■ Task objective
Print, exactly as given, each line of the data from the line containing "calculator using led screen</a><br>" up to and including its last line.

Saved entries
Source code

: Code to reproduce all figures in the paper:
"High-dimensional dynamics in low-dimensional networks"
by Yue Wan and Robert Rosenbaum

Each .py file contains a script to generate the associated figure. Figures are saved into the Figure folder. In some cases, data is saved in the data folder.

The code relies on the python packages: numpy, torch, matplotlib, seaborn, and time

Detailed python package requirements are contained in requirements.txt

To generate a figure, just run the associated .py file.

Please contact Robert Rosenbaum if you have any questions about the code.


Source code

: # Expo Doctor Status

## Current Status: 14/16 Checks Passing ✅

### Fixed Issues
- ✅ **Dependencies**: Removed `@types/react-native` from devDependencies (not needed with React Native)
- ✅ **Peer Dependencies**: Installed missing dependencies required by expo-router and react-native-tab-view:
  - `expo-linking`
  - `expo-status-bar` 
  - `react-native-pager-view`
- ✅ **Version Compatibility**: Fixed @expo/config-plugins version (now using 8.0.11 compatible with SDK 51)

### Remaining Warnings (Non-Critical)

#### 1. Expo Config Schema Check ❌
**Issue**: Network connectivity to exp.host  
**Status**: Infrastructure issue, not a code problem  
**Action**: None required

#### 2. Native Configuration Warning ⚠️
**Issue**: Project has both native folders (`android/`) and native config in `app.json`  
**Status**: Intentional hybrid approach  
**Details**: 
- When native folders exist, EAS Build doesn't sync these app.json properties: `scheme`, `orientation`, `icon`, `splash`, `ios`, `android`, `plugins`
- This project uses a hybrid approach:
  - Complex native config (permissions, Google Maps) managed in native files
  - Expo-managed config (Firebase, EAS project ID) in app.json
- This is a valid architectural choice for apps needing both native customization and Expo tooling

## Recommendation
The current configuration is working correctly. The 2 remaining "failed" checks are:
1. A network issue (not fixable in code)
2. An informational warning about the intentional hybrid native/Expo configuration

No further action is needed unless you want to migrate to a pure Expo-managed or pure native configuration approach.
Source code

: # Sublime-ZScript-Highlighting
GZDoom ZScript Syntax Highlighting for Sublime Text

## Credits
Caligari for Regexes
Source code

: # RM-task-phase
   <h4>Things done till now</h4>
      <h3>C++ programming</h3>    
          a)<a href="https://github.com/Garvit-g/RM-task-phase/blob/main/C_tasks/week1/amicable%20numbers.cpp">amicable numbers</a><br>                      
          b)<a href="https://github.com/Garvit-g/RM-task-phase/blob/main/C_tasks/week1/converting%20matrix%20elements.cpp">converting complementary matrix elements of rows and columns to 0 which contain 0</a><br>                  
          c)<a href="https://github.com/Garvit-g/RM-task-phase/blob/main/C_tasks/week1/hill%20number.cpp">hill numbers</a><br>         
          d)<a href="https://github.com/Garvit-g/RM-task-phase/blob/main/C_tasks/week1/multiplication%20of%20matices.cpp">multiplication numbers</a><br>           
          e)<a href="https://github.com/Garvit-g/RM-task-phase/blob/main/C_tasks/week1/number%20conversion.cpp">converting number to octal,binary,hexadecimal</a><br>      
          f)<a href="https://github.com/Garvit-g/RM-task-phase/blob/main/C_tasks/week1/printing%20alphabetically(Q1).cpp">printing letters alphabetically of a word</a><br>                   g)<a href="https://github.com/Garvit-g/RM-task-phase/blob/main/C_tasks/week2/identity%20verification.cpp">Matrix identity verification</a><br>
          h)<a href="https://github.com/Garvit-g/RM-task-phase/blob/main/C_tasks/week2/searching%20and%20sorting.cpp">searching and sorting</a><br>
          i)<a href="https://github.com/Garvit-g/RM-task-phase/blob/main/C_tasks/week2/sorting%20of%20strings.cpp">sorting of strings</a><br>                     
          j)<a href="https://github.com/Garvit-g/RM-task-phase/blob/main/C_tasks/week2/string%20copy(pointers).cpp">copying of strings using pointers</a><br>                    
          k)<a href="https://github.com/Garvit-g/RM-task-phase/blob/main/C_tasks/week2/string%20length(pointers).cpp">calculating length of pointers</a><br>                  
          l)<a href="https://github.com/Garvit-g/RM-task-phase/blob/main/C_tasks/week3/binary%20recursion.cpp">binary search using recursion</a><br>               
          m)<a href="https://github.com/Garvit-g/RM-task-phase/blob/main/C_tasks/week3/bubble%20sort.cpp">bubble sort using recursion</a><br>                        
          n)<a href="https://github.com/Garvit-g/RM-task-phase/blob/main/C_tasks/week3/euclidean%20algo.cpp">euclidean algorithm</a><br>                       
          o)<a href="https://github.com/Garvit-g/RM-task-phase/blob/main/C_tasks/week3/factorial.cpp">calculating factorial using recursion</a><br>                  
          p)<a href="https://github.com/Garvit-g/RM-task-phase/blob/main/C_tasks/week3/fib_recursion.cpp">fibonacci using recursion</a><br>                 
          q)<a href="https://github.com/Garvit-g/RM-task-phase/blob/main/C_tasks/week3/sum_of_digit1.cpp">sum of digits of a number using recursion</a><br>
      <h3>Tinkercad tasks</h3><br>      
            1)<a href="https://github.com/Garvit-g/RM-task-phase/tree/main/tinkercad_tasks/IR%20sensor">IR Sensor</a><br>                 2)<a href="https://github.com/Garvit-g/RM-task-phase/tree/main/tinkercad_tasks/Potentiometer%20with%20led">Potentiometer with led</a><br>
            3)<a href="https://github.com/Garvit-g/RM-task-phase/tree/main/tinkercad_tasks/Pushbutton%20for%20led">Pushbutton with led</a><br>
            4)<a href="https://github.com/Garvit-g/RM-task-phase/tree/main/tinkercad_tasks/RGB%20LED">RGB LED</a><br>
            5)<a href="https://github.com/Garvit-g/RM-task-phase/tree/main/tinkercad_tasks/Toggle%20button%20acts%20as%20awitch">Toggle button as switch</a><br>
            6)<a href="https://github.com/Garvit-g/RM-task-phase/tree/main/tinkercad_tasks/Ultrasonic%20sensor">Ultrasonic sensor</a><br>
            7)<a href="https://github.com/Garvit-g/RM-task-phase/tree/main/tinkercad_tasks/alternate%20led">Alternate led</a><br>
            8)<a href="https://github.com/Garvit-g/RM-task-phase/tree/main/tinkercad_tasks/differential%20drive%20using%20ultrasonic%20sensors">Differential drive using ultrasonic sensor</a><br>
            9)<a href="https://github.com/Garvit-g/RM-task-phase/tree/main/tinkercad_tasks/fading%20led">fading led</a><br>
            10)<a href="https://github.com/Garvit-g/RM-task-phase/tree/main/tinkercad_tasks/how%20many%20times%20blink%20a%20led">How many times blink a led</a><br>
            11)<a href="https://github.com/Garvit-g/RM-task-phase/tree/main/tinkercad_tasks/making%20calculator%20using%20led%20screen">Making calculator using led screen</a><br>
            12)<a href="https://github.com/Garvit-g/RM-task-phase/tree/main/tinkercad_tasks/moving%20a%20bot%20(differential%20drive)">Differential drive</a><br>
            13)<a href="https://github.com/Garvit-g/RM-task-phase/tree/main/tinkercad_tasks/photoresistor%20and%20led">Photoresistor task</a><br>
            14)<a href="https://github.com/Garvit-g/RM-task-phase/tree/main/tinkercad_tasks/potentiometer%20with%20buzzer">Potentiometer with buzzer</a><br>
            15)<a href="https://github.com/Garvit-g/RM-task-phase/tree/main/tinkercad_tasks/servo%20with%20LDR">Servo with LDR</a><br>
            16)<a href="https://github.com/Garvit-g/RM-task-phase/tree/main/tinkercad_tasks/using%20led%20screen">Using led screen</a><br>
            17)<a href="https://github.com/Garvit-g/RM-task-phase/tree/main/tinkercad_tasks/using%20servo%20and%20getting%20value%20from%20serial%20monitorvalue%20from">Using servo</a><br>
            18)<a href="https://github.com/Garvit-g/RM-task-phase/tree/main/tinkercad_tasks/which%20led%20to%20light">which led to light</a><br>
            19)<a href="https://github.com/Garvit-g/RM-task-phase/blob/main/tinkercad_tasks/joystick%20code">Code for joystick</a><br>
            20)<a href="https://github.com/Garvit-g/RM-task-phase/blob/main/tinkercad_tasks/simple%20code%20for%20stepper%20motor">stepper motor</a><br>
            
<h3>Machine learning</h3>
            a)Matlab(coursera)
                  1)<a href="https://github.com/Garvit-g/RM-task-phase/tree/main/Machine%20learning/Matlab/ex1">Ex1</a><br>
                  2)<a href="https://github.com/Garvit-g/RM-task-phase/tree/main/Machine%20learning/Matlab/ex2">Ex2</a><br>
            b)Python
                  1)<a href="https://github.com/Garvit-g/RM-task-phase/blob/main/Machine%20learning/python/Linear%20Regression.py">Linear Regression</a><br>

■ Answer to the exercise
            11)<a href="https://github.com/Garvit-g/RM-task-phase/tree/main/tinkercad_tasks/making%20calculator%20using%20led%20screen">Making calculator using led screen</a><br>
            12)<a href="https://github.com/Garvit-g/RM-task-phase/tree/main/tinkercad_tasks/moving%20a%20bot%20(differential%20drive)">Differential drive</a><br>
            13)<a href="https://github.com/Garvit-g/RM-task-phase/tree/main/tinkercad_tasks/photoresistor%20and%20led">Photoresistor task</a><br>
            14)<a href="https://github.com/Garvit-g/RM-task-phase/tree/main/tinkercad_tasks/potentiometer%20with%20buzzer">Potentiometer with buzzer</a><br>
            15)<a href="https://github.com/Garvit-g/RM-task-phase/tree/main/tinkercad_tasks/servo%20with%20LDR">Servo with LDR</a><br>
            16)<a href="https://github.com/Garvit-g/RM-task-phase/tree/main/tinkercad_tasks/using%20led%20screen">Using led screen</a><br>
            17)<a href="https://github.com/Garvit-g/RM-task-phase/tree/main/tinkercad_tasks/using%20servo%20and%20getting%20value%20from%20serial%20monitorvalue%20from">Using servo</a><br>
            18)<a href="https://github.com/Garvit-g/RM-task-phase/tree/main/tinkercad_tasks/which%20led%20to%20light">which led to light</a><br>
            19)<a href="https://github.com/Garvit-g/RM-task-phase/blob/main/tinkercad_tasks/joystick%20code">Code for joystick</a><br>
            20)<a href="https://github.com/Garvit-g/RM-task-phase/blob/main/tinkercad_tasks/simple%20code%20for%20stepper%20motor">stepper motor</a><br>
            
<h3>Machine learning</h3>
            a)Matlab(coursera)
                  1)<a href="https://github.com/Garvit-g/RM-task-phase/tree/main/Machine%20learning/Matlab/ex1">Ex1</a><br>
                  2)<a href="https://github.com/Garvit-g/RM-task-phase/tree/main/Machine%20learning/Matlab/ex2">Ex2</a><br>
            b)Python
                  1)<a href="https://github.com/Garvit-g/RM-task-phase/blob/main/Machine%20learning/python/Linear%20Regression.py">Linear Regression</a><br>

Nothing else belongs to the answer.